With the increasing popularity of big data applications, MapReduce has become the standard for performing batch processing on commodity hardware. However, MapReduce code can be quite challenging to write for developers, let alone data scientists and administrators.

Hive is a data warehousing framework that runs on top of Hadoop and provides an SQL abstraction for MapReduce apps. Data analysts and business intelligence officers need not learn another complex programming language for writing MapReduce apps. Hive will automatically interpret any SQL query into a series of MapReduce jobs.

Hive Architecture

The diagram above showcases the important components of the Hive architecture. An SQL query gets converted into a MapReduce app by going through the following process:

  1. The Hive client or UI submits a query to the driver.
  2. The driver then submits the query to the Hive compiler, which generates a query plan and converts the SQL into MapReduce tasks.
  3. The compiler communicates with the Hive metastore which contains the schema for the data. Any DDL tasks are also performed by connecting to the metastore.
  4. The execution engine then submits the job to Hadoop for processing.
  5. Hadoop uses a Hive SerDe, or serializer/deserializer, to covert the input format to and from Hive row objects.
  6. Finally, the results are retrieved by the UI.

Running a Hive Job

Running a Hive query requires some SQL experience as HiveQL queries are almost indistinguishable from SQL queries.

To connect to a Hive session, run the following command:

      beeline -u jdbc:hive2://<ip>:10000/ -n <username>
    

The default Hive CLI client is called beeline. It connects to a JDBC URL using a specific user that uses the users defined in HDFS and in the operating system to manage permissions.

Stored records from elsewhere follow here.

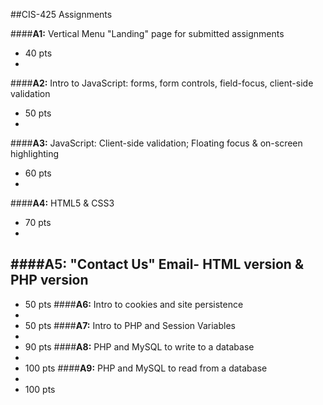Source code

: ##CIS-425 Assignments

####**A1:** Vertical Menu "Landing" page for submitted assignments
- 40 pts
- 
####**A2:** Intro to JavaScript: forms, form controls, field-focus, client-side validation
- 50 pts
- 
####**A3:** JavaScript: Client-side validation; Floating focus & on-screen highlighting
- 60 pts
- 
####**A4:** HTML5 & CSS3
- 70 pts
- 
####**A5:** "Contact Us" Email- HTML version & PHP version
- 
- 50 pts
####**A6:** Intro to cookies and site persistence
- 
- 50 pts
####**A7:** Intro to PHP and Session Variables
- 
- 90 pts
####**A8:** PHP and MySQL to write to a database
- 
- 100 pts
####**A9:** PHP and MySQL to read from a database
- 
- 100 pts
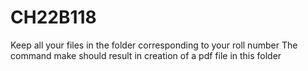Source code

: # CH22B118
Keep all your files in the folder corresponding to your roll number
The command make should result in creation of a pdf file in this folder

From the beeline session, you can then run SQL scripts that connect to HDFS locations, or any other location supported by Hive. The following code block is an example of a DDL statement taken from the Amazon Customer Reviews Open Dataset, which connects to Amazon S3.

      CREATE EXTERNAL TABLE amazon_reviews_parquet(
  marketplace string, 
  customer_id string, 
  review_id string, 
  product_id string, 
  product_parent string, 
  product_title string, 
  star_rating int, 
  helpful_votes int, 
  total_votes int, 
  vine string, 
  verified_purchase string, 
  review_headline string, 
  review_body string, 
  review_date bigint, 
  year int)
PARTITIONED BY (product_category string)
ROW FORMAT SERDE 
  'org.apache.hadoop.hive.ql.io.parquet.serde.ParquetHiveSerDe' 
STORED AS INPUTFORMAT 
  'org.apache.hadoop.hive.ql.io.parquet.MapredParquetInputFormat' 
OUTPUTFORMAT 
  'org.apache.hadoop.hive.ql.io.parquet.MapredParquetOutputFormat'
LOCATION
  's3://amazon-reviews-pds/parquet/'
    

The EXTERNAL TABLE keyword specifies that the table will not be managed by the built-in HDFS hive user. An external table is necessary when storing data outside of the cluster Hive is running on, or even on a directory not owned by the hive user.

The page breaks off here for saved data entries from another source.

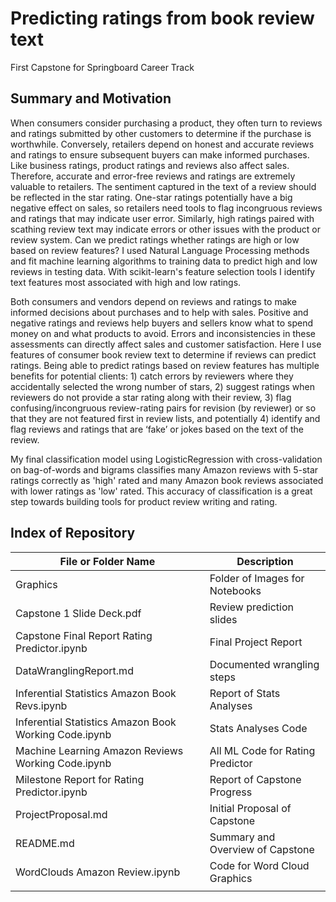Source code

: # Predicting ratings from book review text
First Capstone for Springboard Career Track

## Summary and Motivation
When consumers consider purchasing a product, they often turn to reviews and ratings submitted by other customers to determine if the purchase is worthwhile. Conversely, retailers depend on honest and accurate reviews and ratings to ensure subsequent buyers can make informed purchases. Like business ratings, product ratings and reviews also affect sales. Therefore, accurate and error-free reviews and ratings are extremely valuable to retailers. The sentiment captured in the text of a review should be reflected in the star rating. One-star ratings potentially have a big negative effect on sales, so retailers need tools to flag incongruous reviews and ratings that may indicate user error. Similarly, high ratings paired with scathing review text may indicate errors or other issues with the product or review system. Can we predict ratings whether ratings are high or low based on review features? I used Natural Language Processing methods and fit machine learning algorithms to training data to predict high and low reviews in testing data. With scikit-learn's feature selection tools I identify text features most associated with high and low ratings.

Both consumers and vendors depend on reviews and ratings to make informed decisions about purchases and to help with sales. Positive and negative ratings and reviews help buyers and sellers know what to spend money on and what products to avoid. Errors and inconsistencies in these assessments can directly affect sales and customer satisfaction. Here I use features of consumer book review text to determine if reviews can predict ratings. Being able to predict ratings based on review features has multiple benefits for potential clients: 1) catch errors by reviewers where they accidentally selected the wrong number of stars, 2) suggest ratings when reviewers do not provide a star rating along with their review, 3) flag confusing/incongruous review-rating pairs for revision (by reviewer) or so that they are not featured first in review lists, and potentially 4) identify and flag reviews and ratings that are ‘fake’ or jokes based on the text of the review.

My final classification model using LogisticRegression with cross-validation on bag-of-words and bigrams classifies many Amazon reviews with 5-star ratings correctly as 'high' rated and many Amazon book reviews associated with lower ratings as 'low' rated. This accuracy of classification is a great step towards building tools for product review writing and rating. 

## Index of Repository
| File or Folder Name               | Description                     |
| -----------------       |--------------------------------|
| Graphics                | Folder of Images for Notebooks  | 
| Capstone 1 Slide Deck.pdf  | Review prediction slides     |
| Capstone Final Report Rating Predictor.ipynb | Final Project Report |
| DataWranglingReport.md  | Documented wrangling steps      |
| Inferential Statistics Amazon Book Revs.ipynb | Report of Stats Analyses |
| Inferential Statistics Amazon Book Working Code.ipynb | Stats Analyses Code |
| Machine Learning Amazon Reviews Working Code.ipynb |  All ML Code for Rating Predictor |
| Milestone Report for Rating Predictor.ipynb | Report of Capstone Progress |
| ProjectProposal.md      | Initial Proposal of Capstone    |
| README.md               | Summary and Overview of Capstone|
| WordClouds Amazon Review.ipynb | Code for Word Cloud Graphics|
|||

Although there is a schema definition written, writes to the location will not be checked by Hive. This is because Hive follows the schema on read principle. The schema is applied as Hive reads the data from the source, and not while data is being inserted. This allows for the reading of more complex file types such as the Parquet file type used in this example. Hive can also be used to read CSV files through the CSV SerDe, complex text files through the RegEx SerDe, and even binary files through custom SerDes and InputFormats.

Conclusion

Simple SQL aggregations, joins, and windowing functions can give invaluable insights when run in a larger scale. Hive is one of many members of the Hadoop ecosystem. It is a very simple yet powerful tool to run analytics on petabytes of data using a familiar language. Since Hive is one of the most commonly deployed members of the Hadoop ecosystem, it is essential for data engineers and data analysts to understand these basic concepts.

Miguel  Saavedra

Miguel .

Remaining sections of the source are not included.